• **Instructions for the task**
Lines in the listing below that contain the string "Khandekar" are to be found and copied.

• **Source data**
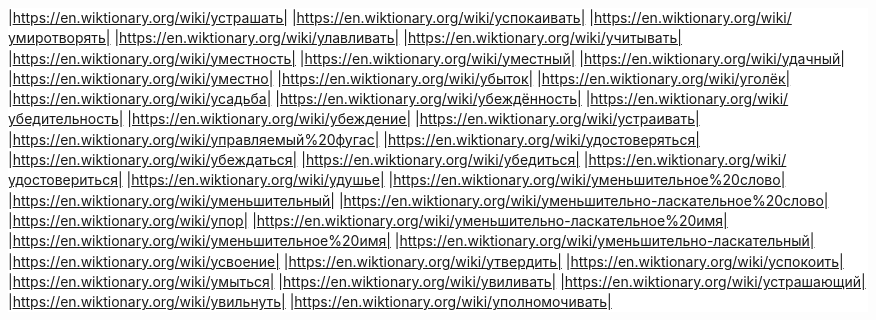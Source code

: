 |https://en.wiktionary.org/wiki/устрашать|
|https://en.wiktionary.org/wiki/успокаивать|
|https://en.wiktionary.org/wiki/умиротворять|
|https://en.wiktionary.org/wiki/улавливать|
|https://en.wiktionary.org/wiki/учитывать|
|https://en.wiktionary.org/wiki/уместность|
|https://en.wiktionary.org/wiki/уместный|
|https://en.wiktionary.org/wiki/удачный|
|https://en.wiktionary.org/wiki/уместно|
|https://en.wiktionary.org/wiki/убыток|
|https://en.wiktionary.org/wiki/уголёк|
|https://en.wiktionary.org/wiki/усадьба|
|https://en.wiktionary.org/wiki/убеждённость|
|https://en.wiktionary.org/wiki/убедительность|
|https://en.wiktionary.org/wiki/убеждение|
|https://en.wiktionary.org/wiki/устраивать|
|https://en.wiktionary.org/wiki/управляемый%20фугас|
|https://en.wiktionary.org/wiki/удостоверяться|
|https://en.wiktionary.org/wiki/убеждаться|
|https://en.wiktionary.org/wiki/убедиться|
|https://en.wiktionary.org/wiki/удостовериться|
|https://en.wiktionary.org/wiki/удушье|
|https://en.wiktionary.org/wiki/уменьшительное%20слово|
|https://en.wiktionary.org/wiki/уменьшительный|
|https://en.wiktionary.org/wiki/уменьшительно-ласкательное%20слово|
|https://en.wiktionary.org/wiki/упор|
|https://en.wiktionary.org/wiki/уменьшительно-ласкательное%20имя|
|https://en.wiktionary.org/wiki/уменьшительное%20имя|
|https://en.wiktionary.org/wiki/уменьшительно-ласкательный|
|https://en.wiktionary.org/wiki/усвоение|
|https://en.wiktionary.org/wiki/утвердить|
|https://en.wiktionary.org/wiki/успокоить|
|https://en.wiktionary.org/wiki/умыться|
|https://en.wiktionary.org/wiki/увиливать|
|https://en.wiktionary.org/wiki/устрашающий|
|https://en.wiktionary.org/wiki/увильнуть|
|https://en.wiktionary.org/wiki/уполномочивать|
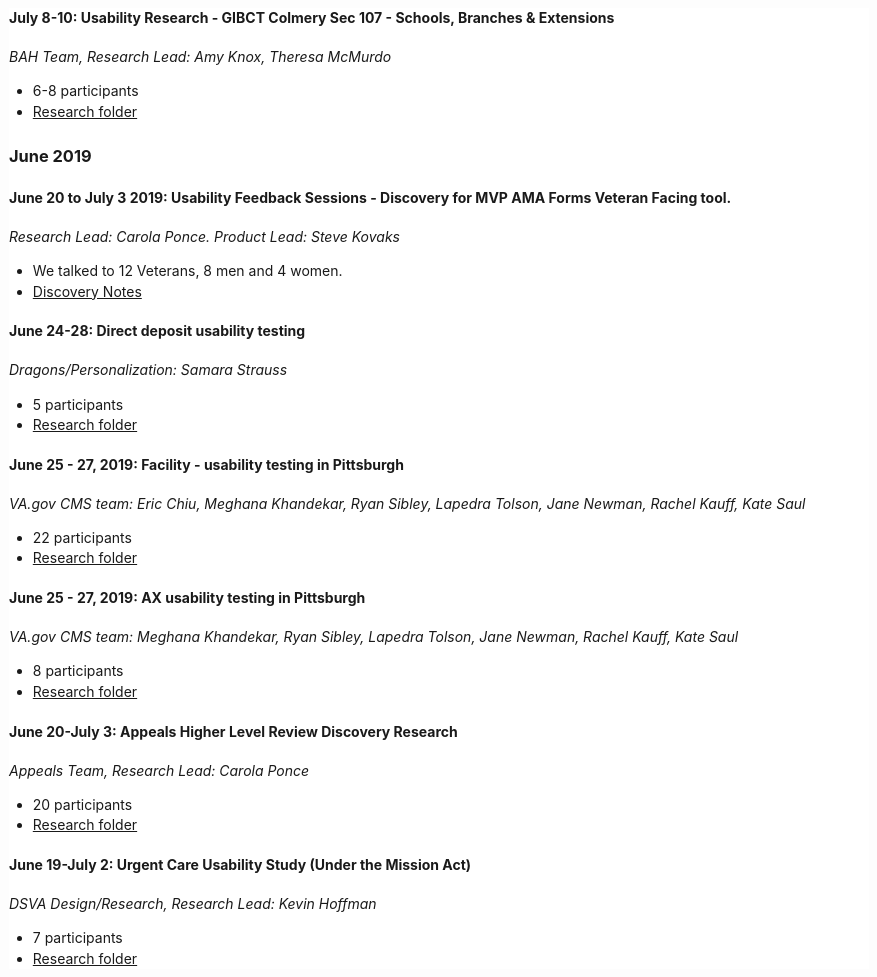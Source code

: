 #### July 8-10: Usability Research - GIBCT Colmery Sec 107 - Schools, Branches & Extensions
*BAH Team, Research Lead: Amy Knox, Theresa McMurdo*
- 6-8 participants
- [Research folder](https://github.com/department-of-veterans-affairs/va.gov-team/tree/master/products/education-careers/school-comparison-tool/colmery-act-2019/research/sec-107)

### June 2019

#### June 20 to July 3 2019: Usability Feedback Sessions - Discovery for MVP AMA Forms Veteran Facing tool.
*Research Lead: Carola Ponce. Product Lead: Steve Kovaks*
- We talked to 12 Veterans, 8 men and 4 women.
- [Discovery Notes](https://github.com/department-of-veterans-affairs/va.gov-team/tree/master/products/decision-reviews/research)

#### June 24-28: Direct deposit usability testing
*Dragons/Personalization: Samara Strauss*
- 5 participants
- [Research folder](https://github.com/department-of-veterans-affairs/va.gov-team/tree/master/products/identity-personalization/direct-deposit/discovery-research/usability-research)

#### June 25 - 27, 2019: Facility - usability testing in Pittsburgh

_VA.gov CMS team: Eric Chiu, Meghana Khandekar, Ryan Sibley, Lapedra Tolson, Jane Newman, Rachel Kauff, Kate Saul_

* 22 participants
* [Research folder](https://github.com/department-of-veterans-affairs/va.gov-team/tree/master/products/facilities/medical-centers/pittsburgh-pilot/research/Facility%20research%20-%20usability%20testing%20in%20PGH%20-%20June%202019)

#### June 25 - 27, 2019: AX usability testing in Pittsburgh

_VA.gov CMS team: Meghana Khandekar, Ryan Sibley, Lapedra Tolson, Jane Newman, Rachel Kauff, Kate Saul_

* 8 participants
* [Research folder](https://github.com/department-of-veterans-affairs/va.gov-team/tree/master/platform/content/cms/authoring-experience/research/ax%20research%20-%20usability%20testing%20in%20PGH%20-%20June%202019)

#### June 20-July 3: Appeals Higher Level Review Discovery Research
*Appeals Team, Research Lead: Carola Ponce*
- 20 participants
- [Research folder](https://github.com/department-of-veterans-affairs/va.gov-team/blob/master/products/decision-reviews/research/research-discovery.md)

#### June 19-July 2: Urgent Care Usability Study (Under the Mission Act)
*DSVA Design/Research, Research Lead: Kevin Hoffman*
- 7 participants
- [Research folder](https://github.com/department-of-veterans-affairs/va.gov-team/tree/master/products/health-care/community-care/urgent-care/research/jun-2019)
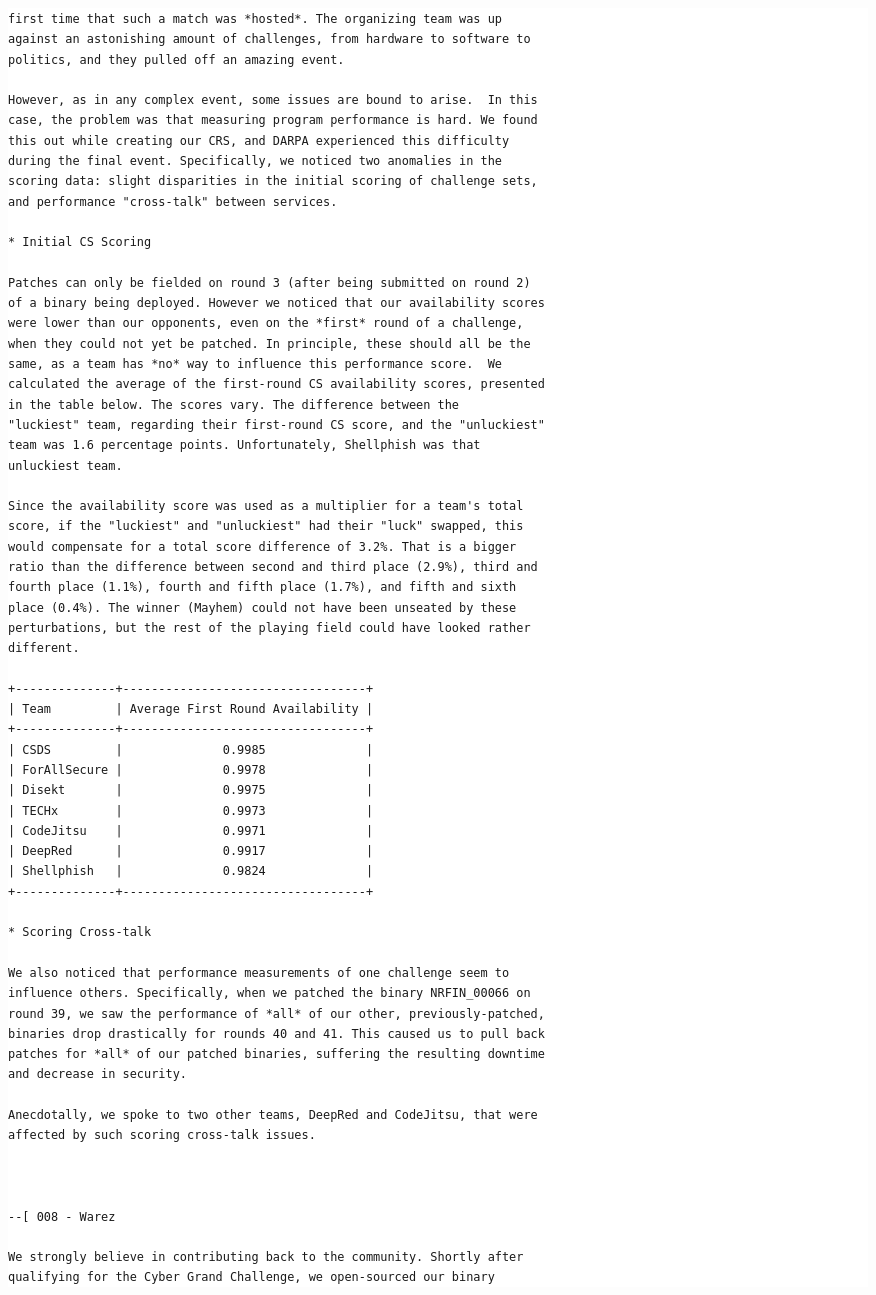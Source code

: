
 ```text
first time that such a match was *hosted*. The organizing team was up
against an astonishing amount of challenges, from hardware to software to
politics, and they pulled off an amazing event.

However, as in any complex event, some issues are bound to arise.  In this
case, the problem was that measuring program performance is hard. We found
this out while creating our CRS, and DARPA experienced this difficulty
during the final event. Specifically, we noticed two anomalies in the
scoring data: slight disparities in the initial scoring of challenge sets,
and performance "cross-talk" between services.

* Initial CS Scoring

Patches can only be fielded on round 3 (after being submitted on round 2)
of a binary being deployed. However we noticed that our availability scores
were lower than our opponents, even on the *first* round of a challenge,
when they could not yet be patched. In principle, these should all be the
same, as a team has *no* way to influence this performance score.  We
calculated the average of the first-round CS availability scores, presented
in the table below. The scores vary. The difference between the
"luckiest" team, regarding their first-round CS score, and the "unluckiest"
team was 1.6 percentage points. Unfortunately, Shellphish was that
unluckiest team.

Since the availability score was used as a multiplier for a team's total
score, if the "luckiest" and "unluckiest" had their "luck" swapped, this
would compensate for a total score difference of 3.2%. That is a bigger
ratio than the difference between second and third place (2.9%), third and
fourth place (1.1%), fourth and fifth place (1.7%), and fifth and sixth
place (0.4%). The winner (Mayhem) could not have been unseated by these
perturbations, but the rest of the playing field could have looked rather
different.

+--------------+----------------------------------+
| Team         | Average First Round Availability |
+--------------+----------------------------------+
| CSDS         |              0.9985              |
| ForAllSecure |              0.9978              |
| Disekt       |              0.9975              |
| TECHx        |              0.9973              |
| CodeJitsu    |              0.9971              |
| DeepRed      |              0.9917              |
| Shellphish   |              0.9824              |
+--------------+----------------------------------+

* Scoring Cross-talk

We also noticed that performance measurements of one challenge seem to
influence others. Specifically, when we patched the binary NRFIN_00066 on
round 39, we saw the performance of *all* of our other, previously-patched,
binaries drop drastically for rounds 40 and 41. This caused us to pull back
patches for *all* of our patched binaries, suffering the resulting downtime
and decrease in security.

Anecdotally, we spoke to two other teams, DeepRed and CodeJitsu, that were
affected by such scoring cross-talk issues.



--[ 008 - Warez

We strongly believe in contributing back to the community. Shortly after
qualifying for the Cyber Grand Challenge, we open-sourced our binary
```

• **Written answer**
_VA.gov CMS team: Eric Chiu, Meghana Khandekar, Ryan Sibley, Lapedra Tolson, Jane Newman, Rachel Kauff, Kate Saul_
_VA.gov CMS team: Meghana Khandekar, Ryan Sibley, Lapedra Tolson, Jane Newman, Rachel Kauff, Kate Saul_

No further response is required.